[Opening RECORDS TO PROCESS section]

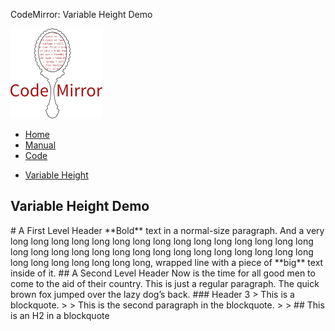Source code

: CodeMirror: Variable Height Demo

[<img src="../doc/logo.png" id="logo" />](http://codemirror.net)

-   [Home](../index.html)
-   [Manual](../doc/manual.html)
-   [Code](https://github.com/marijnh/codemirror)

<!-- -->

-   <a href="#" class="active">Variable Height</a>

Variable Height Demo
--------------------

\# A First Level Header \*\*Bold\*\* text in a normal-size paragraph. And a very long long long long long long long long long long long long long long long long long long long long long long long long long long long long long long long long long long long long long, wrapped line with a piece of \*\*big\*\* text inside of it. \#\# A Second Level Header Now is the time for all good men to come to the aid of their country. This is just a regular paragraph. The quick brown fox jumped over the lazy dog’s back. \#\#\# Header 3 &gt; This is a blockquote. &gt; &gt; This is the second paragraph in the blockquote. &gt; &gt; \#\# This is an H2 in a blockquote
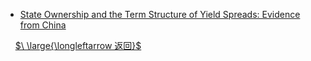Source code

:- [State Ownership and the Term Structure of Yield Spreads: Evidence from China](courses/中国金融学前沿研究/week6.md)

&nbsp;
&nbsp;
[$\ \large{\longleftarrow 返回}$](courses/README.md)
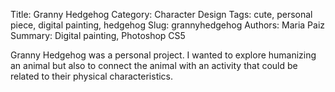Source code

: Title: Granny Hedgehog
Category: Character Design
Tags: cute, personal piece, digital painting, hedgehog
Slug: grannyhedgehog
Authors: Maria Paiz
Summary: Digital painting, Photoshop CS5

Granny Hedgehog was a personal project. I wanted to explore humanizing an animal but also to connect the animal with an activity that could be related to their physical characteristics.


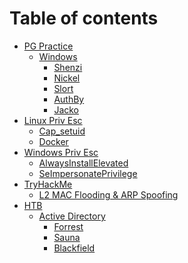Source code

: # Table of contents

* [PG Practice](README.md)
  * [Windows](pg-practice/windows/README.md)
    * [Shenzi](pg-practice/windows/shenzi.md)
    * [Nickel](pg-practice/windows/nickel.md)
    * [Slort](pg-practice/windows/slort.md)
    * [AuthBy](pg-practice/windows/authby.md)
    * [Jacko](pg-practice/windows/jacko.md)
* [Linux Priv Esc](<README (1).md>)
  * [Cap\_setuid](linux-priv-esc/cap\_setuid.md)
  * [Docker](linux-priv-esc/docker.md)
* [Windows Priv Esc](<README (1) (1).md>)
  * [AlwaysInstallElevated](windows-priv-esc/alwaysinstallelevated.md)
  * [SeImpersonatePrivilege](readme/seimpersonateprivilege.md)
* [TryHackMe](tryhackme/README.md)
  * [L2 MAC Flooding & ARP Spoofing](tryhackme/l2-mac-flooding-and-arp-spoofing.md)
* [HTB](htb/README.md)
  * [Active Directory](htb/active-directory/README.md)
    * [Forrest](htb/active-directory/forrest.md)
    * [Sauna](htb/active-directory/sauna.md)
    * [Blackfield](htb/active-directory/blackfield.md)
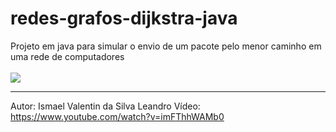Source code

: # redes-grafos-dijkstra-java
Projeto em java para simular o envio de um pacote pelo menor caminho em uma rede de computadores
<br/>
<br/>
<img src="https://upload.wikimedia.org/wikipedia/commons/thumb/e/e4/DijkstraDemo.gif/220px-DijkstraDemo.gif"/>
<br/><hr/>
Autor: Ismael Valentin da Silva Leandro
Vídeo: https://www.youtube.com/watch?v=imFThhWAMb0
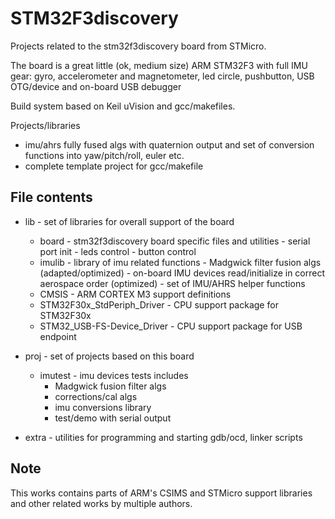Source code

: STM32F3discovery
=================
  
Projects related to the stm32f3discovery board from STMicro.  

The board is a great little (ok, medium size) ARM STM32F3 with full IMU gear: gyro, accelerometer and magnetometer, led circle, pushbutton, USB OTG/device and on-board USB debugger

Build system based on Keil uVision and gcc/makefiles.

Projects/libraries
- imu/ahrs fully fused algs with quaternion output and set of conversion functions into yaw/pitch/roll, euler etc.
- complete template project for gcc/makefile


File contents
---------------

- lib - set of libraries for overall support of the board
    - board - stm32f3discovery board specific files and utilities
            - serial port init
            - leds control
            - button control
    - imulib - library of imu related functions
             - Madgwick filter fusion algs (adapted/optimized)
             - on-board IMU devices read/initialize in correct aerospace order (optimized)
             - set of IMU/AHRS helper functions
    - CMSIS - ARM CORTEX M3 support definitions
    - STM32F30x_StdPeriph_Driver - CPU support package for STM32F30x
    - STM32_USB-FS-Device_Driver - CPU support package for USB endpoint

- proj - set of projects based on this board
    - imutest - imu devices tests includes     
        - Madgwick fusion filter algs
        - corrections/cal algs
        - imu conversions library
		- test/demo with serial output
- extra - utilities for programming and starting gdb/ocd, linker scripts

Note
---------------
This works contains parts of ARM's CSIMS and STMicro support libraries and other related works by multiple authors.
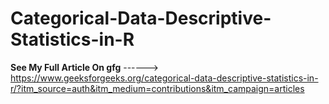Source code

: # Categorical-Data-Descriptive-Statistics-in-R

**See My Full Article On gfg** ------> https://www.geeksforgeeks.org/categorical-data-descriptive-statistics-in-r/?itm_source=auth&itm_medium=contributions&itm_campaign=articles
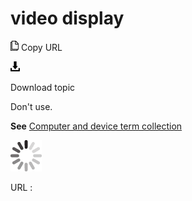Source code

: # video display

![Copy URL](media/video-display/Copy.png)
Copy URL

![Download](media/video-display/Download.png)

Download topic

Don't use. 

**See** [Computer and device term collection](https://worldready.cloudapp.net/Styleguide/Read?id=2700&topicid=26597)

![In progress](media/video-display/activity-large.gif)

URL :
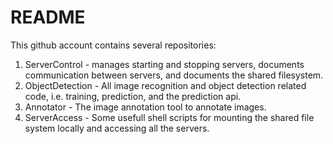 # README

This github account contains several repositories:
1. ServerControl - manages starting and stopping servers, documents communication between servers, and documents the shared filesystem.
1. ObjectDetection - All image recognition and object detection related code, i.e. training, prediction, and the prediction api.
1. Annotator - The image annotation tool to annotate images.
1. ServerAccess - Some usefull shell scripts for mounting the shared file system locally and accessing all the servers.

[Closing RECORDS TO PROCESS section]

### WHAT THE EXERCISE ASKS
Look over the records above, and wherever a line contains the string "tryhackme", copy that line.

### WRITTEN SOLUTION
* [TryHackMe](tryhackme/README.md)
  * [L2 MAC Flooding & ARP Spoofing](tryhackme/l2-mac-flooding-and-arp-spoofing.md)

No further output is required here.